### Assigned task
The expected response is an exact repetition of every record, with images excluded.

*** Begin section ***

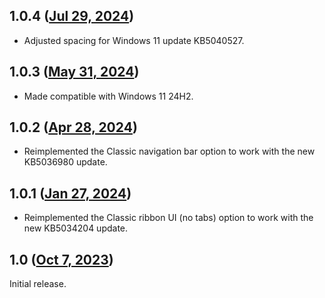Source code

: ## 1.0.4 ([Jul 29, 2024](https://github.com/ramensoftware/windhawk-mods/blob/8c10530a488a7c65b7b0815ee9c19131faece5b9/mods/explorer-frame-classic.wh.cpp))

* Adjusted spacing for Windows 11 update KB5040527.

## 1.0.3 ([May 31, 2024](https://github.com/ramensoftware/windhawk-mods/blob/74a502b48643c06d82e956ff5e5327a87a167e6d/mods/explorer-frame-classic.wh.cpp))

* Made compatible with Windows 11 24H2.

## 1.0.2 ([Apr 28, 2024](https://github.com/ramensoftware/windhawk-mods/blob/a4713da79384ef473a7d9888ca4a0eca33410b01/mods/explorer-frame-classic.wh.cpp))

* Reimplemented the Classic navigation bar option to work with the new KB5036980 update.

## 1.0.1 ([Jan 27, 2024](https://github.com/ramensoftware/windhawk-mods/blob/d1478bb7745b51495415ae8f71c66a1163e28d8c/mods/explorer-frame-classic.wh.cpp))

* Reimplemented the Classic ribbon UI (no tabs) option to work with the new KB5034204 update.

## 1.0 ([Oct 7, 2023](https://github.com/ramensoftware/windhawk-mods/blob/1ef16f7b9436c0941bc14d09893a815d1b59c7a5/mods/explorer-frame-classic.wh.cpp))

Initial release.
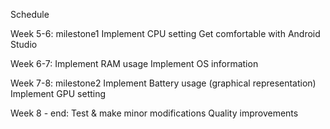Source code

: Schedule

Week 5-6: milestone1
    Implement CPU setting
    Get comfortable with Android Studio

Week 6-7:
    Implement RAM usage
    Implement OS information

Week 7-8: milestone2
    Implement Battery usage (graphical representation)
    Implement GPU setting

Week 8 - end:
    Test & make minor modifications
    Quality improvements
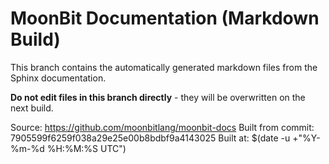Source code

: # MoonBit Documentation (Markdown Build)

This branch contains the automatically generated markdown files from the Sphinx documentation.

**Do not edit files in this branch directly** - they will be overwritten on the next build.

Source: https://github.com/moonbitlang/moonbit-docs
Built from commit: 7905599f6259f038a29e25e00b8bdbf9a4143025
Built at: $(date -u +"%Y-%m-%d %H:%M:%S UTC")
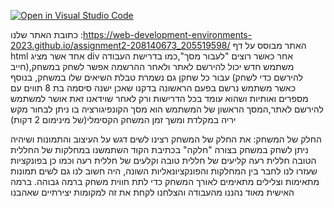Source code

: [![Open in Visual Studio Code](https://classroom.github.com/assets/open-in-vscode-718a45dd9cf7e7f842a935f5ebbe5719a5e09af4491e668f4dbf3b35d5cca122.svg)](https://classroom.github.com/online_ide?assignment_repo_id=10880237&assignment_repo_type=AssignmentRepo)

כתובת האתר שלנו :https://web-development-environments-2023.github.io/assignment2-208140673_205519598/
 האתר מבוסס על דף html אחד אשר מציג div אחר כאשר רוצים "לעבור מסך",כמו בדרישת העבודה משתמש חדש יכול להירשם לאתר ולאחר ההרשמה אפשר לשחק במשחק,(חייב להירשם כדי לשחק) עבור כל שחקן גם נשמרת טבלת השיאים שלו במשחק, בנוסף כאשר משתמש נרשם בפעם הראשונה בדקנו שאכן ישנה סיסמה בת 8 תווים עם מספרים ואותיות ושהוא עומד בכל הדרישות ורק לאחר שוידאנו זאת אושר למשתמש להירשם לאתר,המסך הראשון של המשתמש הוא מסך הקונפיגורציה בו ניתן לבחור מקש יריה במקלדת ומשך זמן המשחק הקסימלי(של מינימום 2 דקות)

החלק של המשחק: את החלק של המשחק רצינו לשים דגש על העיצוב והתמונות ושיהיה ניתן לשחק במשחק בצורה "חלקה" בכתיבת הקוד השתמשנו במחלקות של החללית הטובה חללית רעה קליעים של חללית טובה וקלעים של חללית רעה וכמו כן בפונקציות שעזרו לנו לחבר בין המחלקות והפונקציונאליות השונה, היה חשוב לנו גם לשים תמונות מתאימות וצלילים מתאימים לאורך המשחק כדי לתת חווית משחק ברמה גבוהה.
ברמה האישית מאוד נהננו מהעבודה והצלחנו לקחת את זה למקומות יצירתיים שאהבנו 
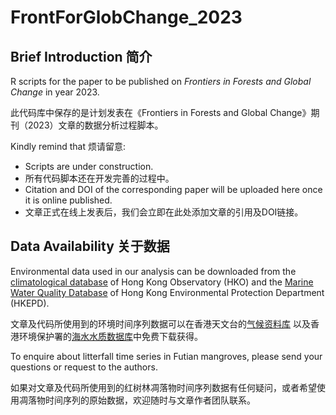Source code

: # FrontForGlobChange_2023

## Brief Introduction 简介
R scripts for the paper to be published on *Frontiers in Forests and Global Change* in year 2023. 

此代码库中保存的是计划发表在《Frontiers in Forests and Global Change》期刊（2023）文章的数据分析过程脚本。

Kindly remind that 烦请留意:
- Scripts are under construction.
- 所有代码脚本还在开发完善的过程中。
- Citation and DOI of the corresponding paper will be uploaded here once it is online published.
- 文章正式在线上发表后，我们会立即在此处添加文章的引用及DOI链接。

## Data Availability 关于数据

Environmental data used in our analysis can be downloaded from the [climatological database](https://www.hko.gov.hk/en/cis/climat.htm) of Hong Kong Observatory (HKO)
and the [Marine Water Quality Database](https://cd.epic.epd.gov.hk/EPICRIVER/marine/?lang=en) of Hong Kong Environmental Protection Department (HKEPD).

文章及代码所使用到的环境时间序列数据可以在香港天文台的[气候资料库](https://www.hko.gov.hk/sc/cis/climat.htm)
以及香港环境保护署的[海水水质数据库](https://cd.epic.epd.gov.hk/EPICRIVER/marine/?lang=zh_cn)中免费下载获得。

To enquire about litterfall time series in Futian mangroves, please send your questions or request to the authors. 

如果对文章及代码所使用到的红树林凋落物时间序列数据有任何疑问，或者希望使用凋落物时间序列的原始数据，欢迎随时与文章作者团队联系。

*** End section ***

### Worked solution
Source code

: ## 1.0.4 ([Jul 29, 2024](https://github.com/ramensoftware/windhawk-mods/blob/8c10530a488a7c65b7b0815ee9c19131faece5b9/mods/explorer-frame-classic.wh.cpp))

* Adjusted spacing for Windows 11 update KB5040527.

## 1.0.3 ([May 31, 2024](https://github.com/ramensoftware/windhawk-mods/blob/74a502b48643c06d82e956ff5e5327a87a167e6d/mods/explorer-frame-classic.wh.cpp))

* Made compatible with Windows 11 24H2.

## 1.0.2 ([Apr 28, 2024](https://github.com/ramensoftware/windhawk-mods/blob/a4713da79384ef473a7d9888ca4a0eca33410b01/mods/explorer-frame-classic.wh.cpp))

* Reimplemented the Classic navigation bar option to work with the new KB5036980 update.

## 1.0.1 ([Jan 27, 2024](https://github.com/ramensoftware/windhawk-mods/blob/d1478bb7745b51495415ae8f71c66a1163e28d8c/mods/explorer-frame-classic.wh.cpp))

* Reimplemented the Classic ribbon UI (no tabs) option to work with the new KB5034204 update.

## 1.0 ([Oct 7, 2023](https://github.com/ramensoftware/windhawk-mods/blob/1ef16f7b9436c0941bc14d09893a815d1b59c7a5/mods/explorer-frame-classic.wh.cpp))

Initial release.
Source code

: Schedule

Week 5-6: milestone1
    Implement CPU setting
    Get comfortable with Android Studio

Week 6-7:
    Implement RAM usage
    Implement OS information

Week 7-8: milestone2
    Implement Battery usage (graphical representation)
    Implement GPU setting

Week 8 - end:
    Test & make minor modifications
    Quality improvements
Source code

: # MoonBit Documentation (Markdown Build)

This branch contains the automatically generated markdown files from the Sphinx documentation.

**Do not edit files in this branch directly** - they will be overwritten on the next build.

Source: https://github.com/moonbitlang/moonbit-docs
Built from commit: 7905599f6259f038a29e25e00b8bdbf9a4143025
Built at: $(date -u +"%Y-%m-%d %H:%M:%S UTC")
Source code

: [![Open in Visual Studio Code](https://classroom.github.com/assets/open-in-vscode-718a45dd9cf7e7f842a935f5ebbe5719a5e09af4491e668f4dbf3b35d5cca122.svg)](https://classroom.github.com/online_ide?assignment_repo_id=10880237&assignment_repo_type=AssignmentRepo)

כתובת האתר שלנו :https://web-development-environments-2023.github.io/assignment2-208140673_205519598/
 האתר מבוסס על דף html אחד אשר מציג div אחר כאשר רוצים "לעבור מסך",כמו בדרישת העבודה משתמש חדש יכול להירשם לאתר ולאחר ההרשמה אפשר לשחק במשחק,(חייב להירשם כדי לשחק) עבור כל שחקן גם נשמרת טבלת השיאים שלו במשחק, בנוסף כאשר משתמש נרשם בפעם הראשונה בדקנו שאכן ישנה סיסמה בת 8 תווים עם מספרים ואותיות ושהוא עומד בכל הדרישות ורק לאחר שוידאנו זאת אושר למשתמש להירשם לאתר,המסך הראשון של המשתמש הוא מסך הקונפיגורציה בו ניתן לבחור מקש יריה במקלדת ומשך זמן המשחק הקסימלי(של מינימום 2 דקות)

החלק של המשחק: את החלק של המשחק רצינו לשים דגש על העיצוב והתמונות ושיהיה ניתן לשחק במשחק בצורה "חלקה" בכתיבת הקוד השתמשנו במחלקות של החללית הטובה חללית רעה קליעים של חללית טובה וקלעים של חללית רעה וכמו כן בפונקציות שעזרו לנו לחבר בין המחלקות והפונקציונאליות השונה, היה חשוב לנו גם לשים תמונות מתאימות וצלילים מתאימים לאורך המשחק כדי לתת חווית משחק ברמה גבוהה.
ברמה האישית מאוד נהננו מהעבודה והצלחנו לקחת את זה למקומות יצירתיים שאהבנו 
Source code

: # FrontForGlobChange_2023

## Brief Introduction 简介
R scripts for the paper to be published on *Frontiers in Forests and Global Change* in year 2023. 

此代码库中保存的是计划发表在《Frontiers in Forests and Global Change》期刊（2023）文章的数据分析过程脚本。

Kindly remind that 烦请留意:
- Scripts are under construction.
- 所有代码脚本还在开发完善的过程中。
- Citation and DOI of the corresponding paper will be uploaded here once it is online published.
- 文章正式在线上发表后，我们会立即在此处添加文章的引用及DOI链接。

## Data Availability 关于数据

Environmental data used in our analysis can be downloaded from the [climatological database](https://www.hko.gov.hk/en/cis/climat.htm) of Hong Kong Observatory (HKO)
and the [Marine Water Quality Database](https://cd.epic.epd.gov.hk/EPICRIVER/marine/?lang=en) of Hong Kong Environmental Protection Department (HKEPD).

文章及代码所使用到的环境时间序列数据可以在香港天文台的[气候资料库](https://www.hko.gov.hk/sc/cis/climat.htm)
以及香港环境保护署的[海水水质数据库](https://cd.epic.epd.gov.hk/EPICRIVER/marine/?lang=zh_cn)中免费下载获得。

To enquire about litterfall time series in Futian mangroves, please send your questions or request to the authors. 

如果对文章及代码所使用到的红树林凋落物时间序列数据有任何疑问，或者希望使用凋落物时间序列的原始数据，欢迎随时与文章作者团队联系。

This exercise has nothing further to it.